The vote was 54-45 (there are 53 Republicans, 45 Democrats and two independents who caucus with the Dems).
Barr is a familiar face, both at the DOC where he was attorney general under George H.W. Bush, and in communications circles, where he was a Verizon Communications executive and a member of the Time Warner board. Barr filed an affidavit in the AT&T-Time Warner legal case (Justice unsuccessfully challenged the deal and is still challenging it), taking issue with DOJ antitrust chief Makan Delrahim's characterization of a meeting about the deal where Barr was also in attendance.
Barr also told the Senate he was concerned that the Justice Department's antitrust division was not engaging seriously with some of AT&T-Time Warner's arguments (about why the merger did not violate antitrust).
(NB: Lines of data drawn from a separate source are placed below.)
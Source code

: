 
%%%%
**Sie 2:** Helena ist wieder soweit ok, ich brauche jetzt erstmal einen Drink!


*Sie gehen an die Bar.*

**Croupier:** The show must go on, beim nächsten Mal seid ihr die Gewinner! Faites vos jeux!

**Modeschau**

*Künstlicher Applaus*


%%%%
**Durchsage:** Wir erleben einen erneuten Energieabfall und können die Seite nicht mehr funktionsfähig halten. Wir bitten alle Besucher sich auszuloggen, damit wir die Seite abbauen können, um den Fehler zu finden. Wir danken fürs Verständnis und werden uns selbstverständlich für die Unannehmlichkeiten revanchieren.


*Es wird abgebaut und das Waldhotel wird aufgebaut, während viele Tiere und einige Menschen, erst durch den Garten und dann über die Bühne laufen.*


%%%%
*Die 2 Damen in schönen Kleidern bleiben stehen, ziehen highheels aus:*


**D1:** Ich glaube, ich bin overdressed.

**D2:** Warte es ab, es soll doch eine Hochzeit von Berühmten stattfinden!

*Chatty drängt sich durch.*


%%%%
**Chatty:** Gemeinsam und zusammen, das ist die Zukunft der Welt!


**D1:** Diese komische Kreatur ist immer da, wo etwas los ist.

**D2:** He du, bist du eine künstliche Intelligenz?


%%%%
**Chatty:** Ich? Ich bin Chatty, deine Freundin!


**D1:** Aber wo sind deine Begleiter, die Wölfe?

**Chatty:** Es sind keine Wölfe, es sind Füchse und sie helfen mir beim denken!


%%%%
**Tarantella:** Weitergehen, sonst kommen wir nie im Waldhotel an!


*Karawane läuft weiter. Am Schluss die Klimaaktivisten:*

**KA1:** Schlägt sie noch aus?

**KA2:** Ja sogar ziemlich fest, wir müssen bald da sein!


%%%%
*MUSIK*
Barr said in that affidavit that Delrahim's version was "inaccurate and incomplete," and that his discomfort at that meeting stemmed from Barr's concerns that "Mr. Delrahim's position about the alleged harms from the merger and his inexplicable … rejection of remedies short of extreme divestitures were the product not of a well-versed substantive analysis, but rather political or other motivation."
Barr promised at his confirmation hearing that he would recuse himself from any matters related to Justice's ongoing legal challenge of that merger.
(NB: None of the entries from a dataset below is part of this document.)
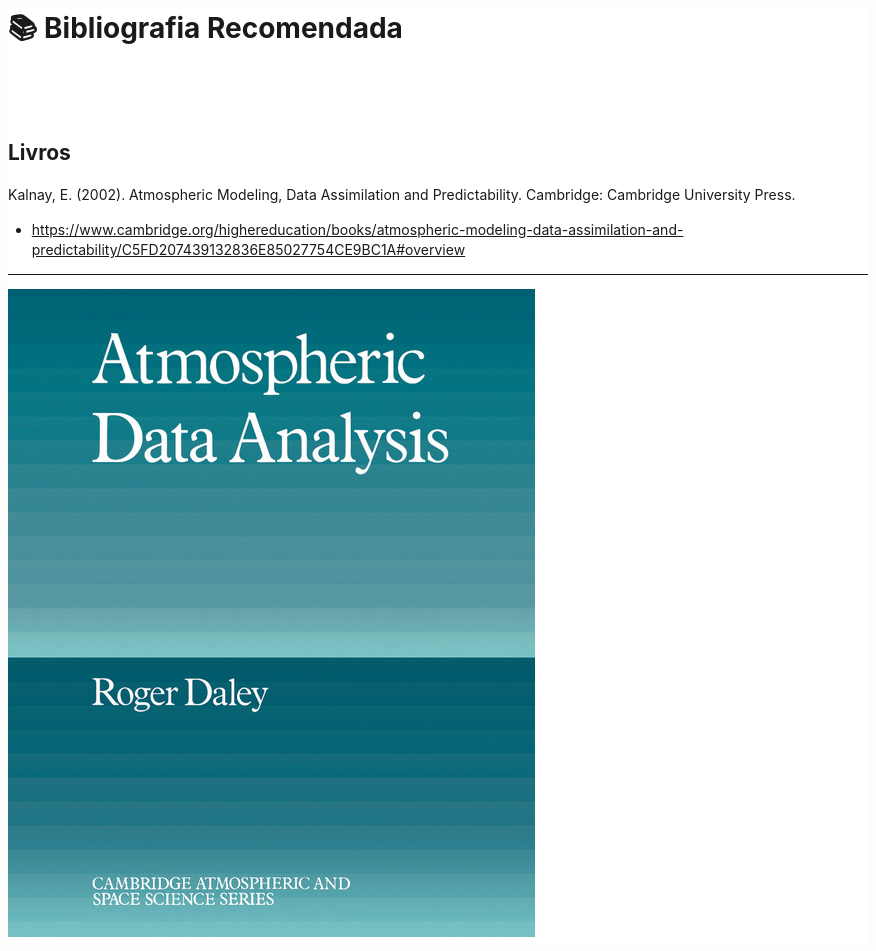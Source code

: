 
<style scoped>
section {  
  font-size: 21px;
}
</style>

# :books: Bibliografia Recomendada

<br />
<br />

## **Livros**

Kalnay, E. (2002). Atmospheric Modeling, Data Assimilation and Predictability. Cambridge: Cambridge University Press.

- https://www.cambridge.org/highereducation/books/atmospheric-modeling-data-assimilation-and-predictability/C5FD207439132836E85027754CE9BC1A#overview

---

![bg left:35%](./figs/livro_daley.jpg)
Barr at his confirmation, under questioning, particularly from now-presidential candidate Sen. Amy Klobuchar (D-Minn.), also declined to rule out jailing reporters "for doing their jobs." He said he could conceive of situations where as a last resort and where a news organization had "run through a red flag" and where "putting out that stuff will hurt the country," a journalist could be held in contempt. Klobuchar said she would follow up with him on that point.
Barr has said he has concerns about the "danger" of using tech from Chinese telecoms ZTE and Huawei in U.S. networks. ZTE and Huawei have been the targets of various government efforts to disentangle them from U.S. tech, though with some pushback from the White House in the case of ZTE.
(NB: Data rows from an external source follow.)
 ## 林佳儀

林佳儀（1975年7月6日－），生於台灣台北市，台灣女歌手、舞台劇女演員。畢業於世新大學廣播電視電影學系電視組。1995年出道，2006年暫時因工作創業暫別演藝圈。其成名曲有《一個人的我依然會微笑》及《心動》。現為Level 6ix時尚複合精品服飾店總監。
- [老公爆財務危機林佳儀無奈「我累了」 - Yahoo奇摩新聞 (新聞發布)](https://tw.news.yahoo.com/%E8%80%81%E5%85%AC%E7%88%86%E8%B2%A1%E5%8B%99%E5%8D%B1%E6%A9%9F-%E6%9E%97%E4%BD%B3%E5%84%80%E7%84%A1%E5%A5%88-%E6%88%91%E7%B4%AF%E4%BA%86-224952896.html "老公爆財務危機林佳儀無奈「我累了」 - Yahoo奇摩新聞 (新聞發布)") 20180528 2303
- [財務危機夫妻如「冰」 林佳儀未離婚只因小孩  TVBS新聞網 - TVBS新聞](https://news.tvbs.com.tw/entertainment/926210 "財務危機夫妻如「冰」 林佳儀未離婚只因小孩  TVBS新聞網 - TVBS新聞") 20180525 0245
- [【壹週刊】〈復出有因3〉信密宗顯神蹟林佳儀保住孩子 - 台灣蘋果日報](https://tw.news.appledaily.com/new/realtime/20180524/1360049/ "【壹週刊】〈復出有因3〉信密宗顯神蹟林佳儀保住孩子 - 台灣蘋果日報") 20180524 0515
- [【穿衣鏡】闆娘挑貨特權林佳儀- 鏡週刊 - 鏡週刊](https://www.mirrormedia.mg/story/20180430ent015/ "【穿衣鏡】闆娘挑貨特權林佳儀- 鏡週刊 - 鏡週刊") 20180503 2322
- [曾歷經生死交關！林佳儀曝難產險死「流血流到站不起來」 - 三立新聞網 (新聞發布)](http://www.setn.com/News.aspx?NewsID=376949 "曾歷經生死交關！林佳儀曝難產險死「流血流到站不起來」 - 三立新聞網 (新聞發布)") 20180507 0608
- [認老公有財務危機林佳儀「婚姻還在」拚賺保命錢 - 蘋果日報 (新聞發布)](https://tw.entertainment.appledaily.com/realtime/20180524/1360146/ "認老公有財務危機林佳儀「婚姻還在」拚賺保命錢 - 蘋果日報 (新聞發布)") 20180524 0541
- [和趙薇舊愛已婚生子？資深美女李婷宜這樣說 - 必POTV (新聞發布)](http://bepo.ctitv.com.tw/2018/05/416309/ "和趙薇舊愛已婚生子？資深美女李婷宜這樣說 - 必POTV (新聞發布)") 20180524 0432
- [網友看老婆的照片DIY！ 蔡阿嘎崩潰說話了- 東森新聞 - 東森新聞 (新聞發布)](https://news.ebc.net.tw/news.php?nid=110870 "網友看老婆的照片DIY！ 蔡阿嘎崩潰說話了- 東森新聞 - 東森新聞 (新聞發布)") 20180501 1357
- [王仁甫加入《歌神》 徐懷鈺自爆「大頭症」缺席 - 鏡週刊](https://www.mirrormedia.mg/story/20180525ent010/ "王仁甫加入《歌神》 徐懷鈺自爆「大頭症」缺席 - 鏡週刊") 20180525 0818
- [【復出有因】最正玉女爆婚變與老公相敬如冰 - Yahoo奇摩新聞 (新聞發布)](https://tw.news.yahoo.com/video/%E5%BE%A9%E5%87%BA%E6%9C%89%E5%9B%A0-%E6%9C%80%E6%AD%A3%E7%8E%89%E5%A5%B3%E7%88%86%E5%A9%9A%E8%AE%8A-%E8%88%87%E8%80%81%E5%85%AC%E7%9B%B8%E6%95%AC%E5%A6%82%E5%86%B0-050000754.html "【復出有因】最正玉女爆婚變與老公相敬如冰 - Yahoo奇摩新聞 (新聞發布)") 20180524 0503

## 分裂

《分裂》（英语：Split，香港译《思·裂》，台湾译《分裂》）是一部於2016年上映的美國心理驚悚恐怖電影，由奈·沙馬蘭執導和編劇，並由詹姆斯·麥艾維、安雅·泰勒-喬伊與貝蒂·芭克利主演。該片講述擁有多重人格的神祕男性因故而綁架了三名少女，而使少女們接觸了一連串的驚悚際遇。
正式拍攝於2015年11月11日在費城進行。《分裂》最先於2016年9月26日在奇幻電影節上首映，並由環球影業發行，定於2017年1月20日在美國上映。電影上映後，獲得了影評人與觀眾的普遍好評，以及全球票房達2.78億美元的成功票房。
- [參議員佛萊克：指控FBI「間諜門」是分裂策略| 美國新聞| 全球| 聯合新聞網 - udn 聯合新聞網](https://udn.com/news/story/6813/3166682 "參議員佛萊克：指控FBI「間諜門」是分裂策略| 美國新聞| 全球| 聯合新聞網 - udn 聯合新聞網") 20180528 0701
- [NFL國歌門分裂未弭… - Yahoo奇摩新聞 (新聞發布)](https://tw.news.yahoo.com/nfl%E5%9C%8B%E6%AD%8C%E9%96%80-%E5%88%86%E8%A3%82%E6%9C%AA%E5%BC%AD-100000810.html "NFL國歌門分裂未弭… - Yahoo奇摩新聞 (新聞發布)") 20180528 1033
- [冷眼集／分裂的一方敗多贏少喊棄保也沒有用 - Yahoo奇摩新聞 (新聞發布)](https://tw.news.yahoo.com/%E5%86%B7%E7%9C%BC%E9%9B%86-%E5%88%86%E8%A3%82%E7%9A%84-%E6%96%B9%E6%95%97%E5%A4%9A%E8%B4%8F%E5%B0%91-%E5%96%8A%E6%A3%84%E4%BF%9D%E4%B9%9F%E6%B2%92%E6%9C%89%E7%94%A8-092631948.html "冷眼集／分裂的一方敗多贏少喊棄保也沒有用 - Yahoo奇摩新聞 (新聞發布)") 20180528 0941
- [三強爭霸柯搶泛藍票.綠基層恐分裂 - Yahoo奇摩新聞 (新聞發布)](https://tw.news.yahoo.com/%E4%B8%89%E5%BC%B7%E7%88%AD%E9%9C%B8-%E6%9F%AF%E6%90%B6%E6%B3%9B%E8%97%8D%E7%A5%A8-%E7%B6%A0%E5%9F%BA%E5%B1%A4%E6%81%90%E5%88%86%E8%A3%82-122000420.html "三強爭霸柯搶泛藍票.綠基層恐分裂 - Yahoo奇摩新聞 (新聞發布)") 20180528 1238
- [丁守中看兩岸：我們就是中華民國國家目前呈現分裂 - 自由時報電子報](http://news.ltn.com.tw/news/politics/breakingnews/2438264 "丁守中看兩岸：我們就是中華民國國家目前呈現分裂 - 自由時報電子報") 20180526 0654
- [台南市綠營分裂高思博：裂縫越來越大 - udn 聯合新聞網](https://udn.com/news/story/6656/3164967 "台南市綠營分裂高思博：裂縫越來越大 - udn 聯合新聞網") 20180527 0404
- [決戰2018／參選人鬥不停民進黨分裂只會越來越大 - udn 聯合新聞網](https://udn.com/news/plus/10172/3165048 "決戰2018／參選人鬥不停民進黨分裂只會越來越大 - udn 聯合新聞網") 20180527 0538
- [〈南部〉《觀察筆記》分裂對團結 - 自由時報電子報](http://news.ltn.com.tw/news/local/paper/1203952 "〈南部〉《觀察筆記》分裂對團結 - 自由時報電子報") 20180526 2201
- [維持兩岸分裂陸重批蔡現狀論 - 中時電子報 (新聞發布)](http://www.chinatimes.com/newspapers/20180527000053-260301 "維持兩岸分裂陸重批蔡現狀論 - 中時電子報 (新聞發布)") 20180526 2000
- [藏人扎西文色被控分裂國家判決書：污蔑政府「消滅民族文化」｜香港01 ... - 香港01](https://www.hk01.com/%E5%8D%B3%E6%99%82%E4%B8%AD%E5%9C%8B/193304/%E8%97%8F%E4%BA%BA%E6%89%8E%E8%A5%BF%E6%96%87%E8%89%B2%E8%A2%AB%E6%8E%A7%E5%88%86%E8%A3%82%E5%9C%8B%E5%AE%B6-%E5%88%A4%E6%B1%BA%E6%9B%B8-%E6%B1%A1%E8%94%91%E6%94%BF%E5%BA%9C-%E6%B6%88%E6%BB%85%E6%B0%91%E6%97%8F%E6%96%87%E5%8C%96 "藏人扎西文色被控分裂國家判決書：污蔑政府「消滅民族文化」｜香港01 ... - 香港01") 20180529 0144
He also signaled at his confirmation hearing that Silicon Valley giants deserve Justice Department scrutiny.
"I don't think big is necessarily bad," he said, "but I think a lot of people wonder how such huge behemoths that now exist in Silicon Valley have taken shape under the nose of the antitrust enforcers."
Many in Congress on both sides of the aisle have been wondering that too, which is why the CEOs of Facebook and Google have testified on issues ranging from privacy to cybersecurity to election meddling and content control.
Delrahim last week agreed that big was not necessarily bad, either, so they are on the same page.
Klobuchar, one of the 45 no votes, explained her opposition: “Mr. Barr’s record on critical issues like immigration, his 19-page memo on [Special Counsel Robert Mueller’s investigation into alleged Russian election meddling], and his past actions give me grave doubts about his respect for Congress’ power when it comes to overseeing the Executive Branch. This is not a time where Congress can take its responsibilities or duties lightly. This is not the time to install an attorney general who has repeatedly expressed a view of unfettered executive power. That is why I voted against this nomination.”